The incidence of early brain injury in children is rising, mainly because of changing reproductive demographics and better perinatal care. Early brain injury may be associated with altered visual perception and visuospatial attention. The useful field of view test (UFOV) has been developed to assess visual attention and processing speed in the elderly. The UFOV may have utility in the evaluation of children with early brain injury. The aim of this study was to collect age-specific normative data for the UFOV test.Methods.
Subjects were recruited from visitors at Glasgow Science Centre. One hundred thirty-five healthy children and young adults were tested (range: 5–22 years). After a comprehensive visual screening to establish normal visual function, all three subtests of the UFOV (1: Processing Speed; 2: Divided Attention; 3: Selective Attention) were performed.Results.
All the children were able to understand and complete all subtests. UFOV scores improved monotonically with age, for all subtests, throughout the primary school years, with subtest 3 showing the greatest improvement. By age 14, UFOV scores had reached adult levels.Discussion.

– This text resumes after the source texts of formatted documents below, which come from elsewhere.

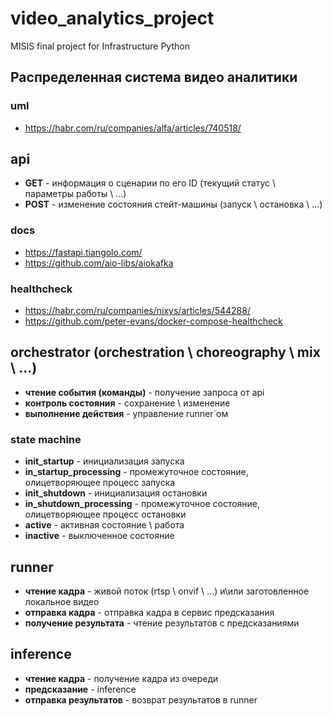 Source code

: # video_analytics_project
MISIS final project for Infrastructure Python

## Распределенная система видео аналитики

### uml
- https://habr.com/ru/companies/alfa/articles/740518/

## api
- **GET** - информация о сценарии по его ID (текущий статус \ параметры работы \ ...)
- **POST** - изменение состояния стейт-машины (запуск \ остановка \ ...)

### docs
- https://fastapi.tiangolo.com/
- https://github.com/aio-libs/aiokafka
### healthcheck
- https://habr.com/ru/companies/nixys/articles/544288/
- https://github.com/peter-evans/docker-compose-healthcheck

## orchestrator (orchestration \ choreography \ mix \ ...)
- **чтение события (команды)** - получение запроса от api
- **контроль состояния** - сохранение \ изменение
- **выполнение действия** - управление runner`ом

### state machine
- **init_startup** - инициализация запуска
- **in_startup_processing** - промежуточное состояние, олицетворяющее процесс запуска
- **init_shutdown** - инициализация остановки
- **in_shutdown_processing** - промежуточное состояние, олицетворяющее процесс остановки
- **active** - активная состояние \ работа 
- **inactive** - выключенное состояние

## runner
- **чтение кадра** - живой поток (rtsp \ onvif \ ...) и\или заготовленное локальное видео
- **отправка кадра** - отправка кадра в сервис предсказания
- **получение результата** - чтение результатов с предсказаниями

## inference
- **чтение кадра** - получение кадра из очереди
- **предсказание** - inference
- **отправка результатов** - возврат результатов в runner
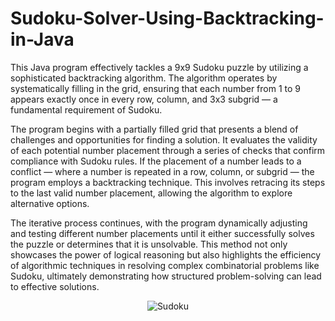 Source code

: # Sudoku-Solver-Using-Backtracking-in-Java
This Java program effectively tackles a 9x9 Sudoku puzzle by utilizing a sophisticated backtracking algorithm. The algorithm operates by systematically filling in the grid, ensuring that each number from 1 to 9 appears exactly once in every row, column, and 3x3 subgrid — a fundamental requirement of Sudoku.

The program begins with a partially filled grid that presents a blend of challenges and opportunities for finding a solution. It evaluates the validity of each potential number placement through a series of checks that confirm compliance with Sudoku rules. If the placement of a number leads to a conflict — where a number is repeated in a row, column, or subgrid — the program employs a backtracking technique. This involves retracing its steps to the last valid number placement, allowing the algorithm to explore alternative options.

The iterative process continues, with the program dynamically adjusting and testing different number placements until it either successfully solves the puzzle or determines that it is unsolvable. This method not only showcases the power of logical reasoning but also highlights the efficiency of algorithmic techniques in resolving complex combinatorial problems like Sudoku, ultimately demonstrating how structured problem-solving can lead to effective solutions.
<p align="center">
  <img src="https://github.com/user-attachments/assets/d5341150-79c0-4923-9ff9-a8477d355054" alt="Sudoku">
</p>

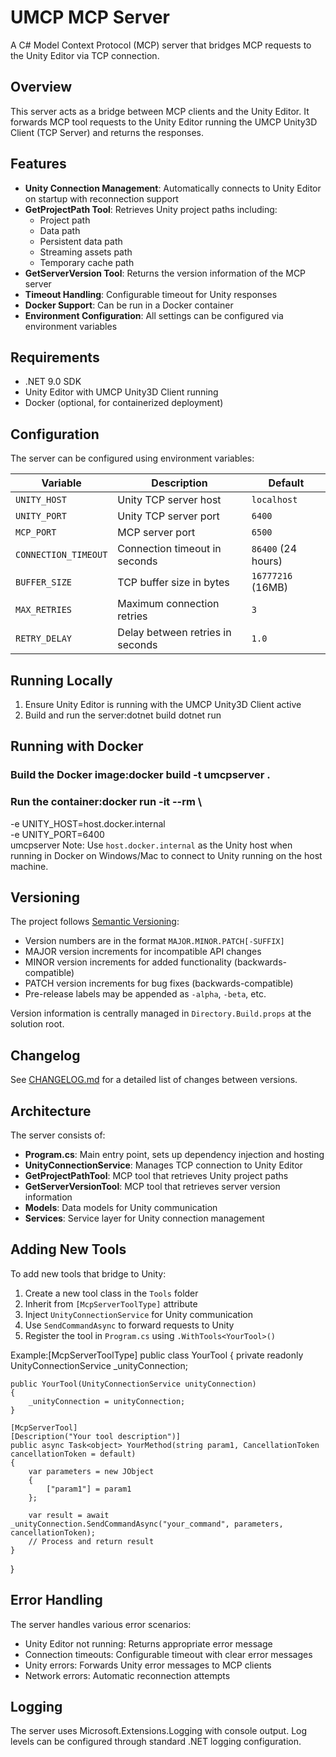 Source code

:# UMCP MCP Server

A C# Model Context Protocol (MCP) server that bridges MCP requests to the Unity Editor via TCP connection.

## Overview

This server acts as a bridge between MCP clients and the Unity Editor. It forwards MCP tool requests to the Unity Editor running the UMCP Unity3D Client (TCP Server) and returns the responses.

## Features

- **Unity Connection Management**: Automatically connects to Unity Editor on startup with reconnection support
- **GetProjectPath Tool**: Retrieves Unity project paths including:
  - Project path
  - Data path
  - Persistent data path
  - Streaming assets path
  - Temporary cache path
- **GetServerVersion Tool**: Returns the version information of the MCP server
- **Timeout Handling**: Configurable timeout for Unity responses
- **Docker Support**: Can be run in a Docker container
- **Environment Configuration**: All settings can be configured via environment variables

## Requirements

- .NET 9.0 SDK
- Unity Editor with UMCP Unity3D Client running
- Docker (optional, for containerized deployment)

## Configuration

The server can be configured using environment variables:

| Variable | Description | Default |
|----------|-------------|---------|
| `UNITY_HOST` | Unity TCP server host | `localhost` |
| `UNITY_PORT` | Unity TCP server port | `6400` |
| `MCP_PORT` | MCP server port | `6500` |
| `CONNECTION_TIMEOUT` | Connection timeout in seconds | `86400` (24 hours) |
| `BUFFER_SIZE` | TCP buffer size in bytes | `16777216` (16MB) |
| `MAX_RETRIES` | Maximum connection retries | `3` |
| `RETRY_DELAY` | Delay between retries in seconds | `1.0` |

## Running Locally

1. Ensure Unity Editor is running with the UMCP Unity3D Client active
2. Build and run the server:dotnet build
   dotnet run
## Running with Docker

### Build the Docker image:docker build -t umcpserver .
### Run the container:docker run -it --rm \
  -e UNITY_HOST=host.docker.internal \
  -e UNITY_PORT=6400 \
  umcpserver
Note: Use `host.docker.internal` as the Unity host when running in Docker on Windows/Mac to connect to Unity running on the host machine.

## Versioning

The project follows [Semantic Versioning](https://semver.org/spec/v2.0.0.html):

- Version numbers are in the format `MAJOR.MINOR.PATCH[-SUFFIX]`
- MAJOR version increments for incompatible API changes
- MINOR version increments for added functionality (backwards-compatible)
- PATCH version increments for bug fixes (backwards-compatible)
- Pre-release labels may be appended as `-alpha`, `-beta`, etc.

Version information is centrally managed in `Directory.Build.props` at the solution root.

## Changelog

See [CHANGELOG.md](CHANGELOG.md) for a detailed list of changes between versions.

## Architecture

The server consists of:

- **Program.cs**: Main entry point, sets up dependency injection and hosting
- **UnityConnectionService**: Manages TCP connection to Unity Editor
- **GetProjectPathTool**: MCP tool that retrieves Unity project paths
- **GetServerVersionTool**: MCP tool that retrieves server version information
- **Models**: Data models for Unity communication
- **Services**: Service layer for Unity connection management

## Adding New Tools

To add new tools that bridge to Unity:

1. Create a new tool class in the `Tools` folder
2. Inherit from `[McpServerToolType]` attribute
3. Inject `UnityConnectionService` for Unity communication
4. Use `SendCommandAsync` to forward requests to Unity
5. Register the tool in `Program.cs` using `.WithTools<YourTool>()`

Example:[McpServerToolType]
public class YourTool
{
    private readonly UnityConnectionService _unityConnection;
    
    public YourTool(UnityConnectionService unityConnection)
    {
        _unityConnection = unityConnection;
    }
    
    [McpServerTool]
    [Description("Your tool description")]
    public async Task<object> YourMethod(string param1, CancellationToken cancellationToken = default)
    {
        var parameters = new JObject
        {
            ["param1"] = param1
        };
        
        var result = await _unityConnection.SendCommandAsync("your_command", parameters, cancellationToken);
        // Process and return result
    }
}
## Error Handling

The server handles various error scenarios:

- Unity Editor not running: Returns appropriate error message
- Connection timeouts: Configurable timeout with clear error messages
- Unity errors: Forwards Unity error messages to MCP clients
- Network errors: Automatic reconnection attempts

## Logging

The server uses Microsoft.Extensions.Logging with console output. Log levels can be configured through standard .NET logging configuration.
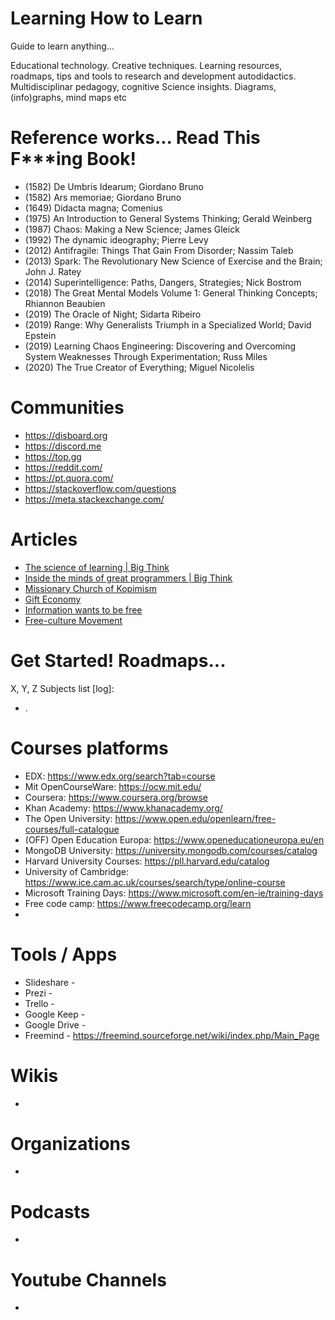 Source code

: # Learning How to Learn
Guide to learn anything... 

Educational technology. Creative techniques. Learning resources, roadmaps, tips and tools to research and development autodidactics. Multidisciplinar pedagogy, cognitive Science insights. Diagrams, (info)graphs, mind maps etc

# Reference works... Read This F***ing Book!
- (1582) De Umbris Idearum; Giordano Bruno
- (1582) Ars memoriae; Giordano Bruno
- (1649) Didacta magna; Comenius 
- (1975) An Introduction to General Systems Thinking; Gerald Weinberg
- (1987) Chaos: Making a New Science; James Gleick
- (1992) The dynamic ideography; Pierre Levy 
- (2012) Antifragile: Things That Gain From Disorder; Nassim Taleb
- (2013) Spark: The Revolutionary New Science of Exercise and the Brain; John J. Ratey
- (2014) Superintelligence: Paths, Dangers, Strategies; Nick Bostrom
- (2018) The Great Mental Models Volume 1: General Thinking Concepts; Rhiannon Beaubien
- (2019) The Oracle of Night; Sidarta Ribeiro
- (2019) Range: Why Generalists Triumph in a Specialized World; David Epstein
- (2019) Learning Chaos Engineering: Discovering and Overcoming System Weaknesses Through Experimentation; Russ Miles
- (2020) The True Creator of Everything; Miguel Nicolelis 

# Communities
- https://disboard.org
- https://discord.me
- https://top.gg
- https://reddit.com/
- https://pt.quora.com/
- https://stackoverflow.com/questions
- https://meta.stackexchange.com/

# Articles
- [The science of learning | Big Think](https://www.youtube.com/playlist?list=PL5uULy4b0kV4M0zlwaRUdSGbReW6eJ2S2)
- [Inside the minds of great programmers | Big Think](https://www.youtube.com/playlist?list=PL5uULy4b0kV5jQOf6XEgfghOWN-PQISwT)
- [Missionary Church of Kopimism](https://en.m.wikipedia.org/wiki/Missionary_Church_of_Kopimism)
- [Gift Economy](https://en.m.wikipedia.org/wiki/Gift_economy)
- [Information wants to be free](https://en.m.wikipedia.org/wiki/Information_wants_to_be_free)
- [Free-culture Movement](https://en.m.wikipedia.org/wiki/Free-culture_movement)

# Get Started! Roadmaps...
X, Y, Z
Subjects list [log]:
- .

# Courses platforms
- EDX: https://www.edx.org/search?tab=course
- Mit OpenCourseWare: https://ocw.mit.edu/
- Coursera: https://www.coursera.org/browse
- Khan Academy: https://www.khanacademy.org/
- The Open University: https://www.open.edu/openlearn/free-courses/full-catalogue
- (OFF) Open Education Europa: https://www.openeducationeuropa.eu/en
- MongoDB University: https://university.mongodb.com/courses/catalog
- Harvard University Courses: https://pll.harvard.edu/catalog
- University of Cambridge: https://www.ice.cam.ac.uk/courses/search/type/online-course
- Microsoft Training Days: https://www.microsoft.com/en-ie/training-days
- Free code camp: https://www.freecodecamp.org/learn
- 

# Tools / Apps
- Slideshare - 
- Prezi - 
- Trello - 
- Google Keep - 
- Google Drive - 
- Freemind - https://freemind.sourceforge.net/wiki/index.php/Main_Page

# Wikis
- 

# Organizations
- 

# Podcasts
- 

# Youtube Channels
-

UFOV performance shows measurable improvement during middle to late childhood, as has been previously found for abilities such as visual acuity. This is a simple test, which was easily understood and performed by all children in the study. Thus, we believe that our results are suggestive of continuing development in visual attention and processing during this period.Conclusions.
The UFOV is an objective, standardized computer-based test of visual attention. This study indicates suitability for use with children. It remains to be determined how successful this test proves to be in discriminating between normal children and those with early brain injury.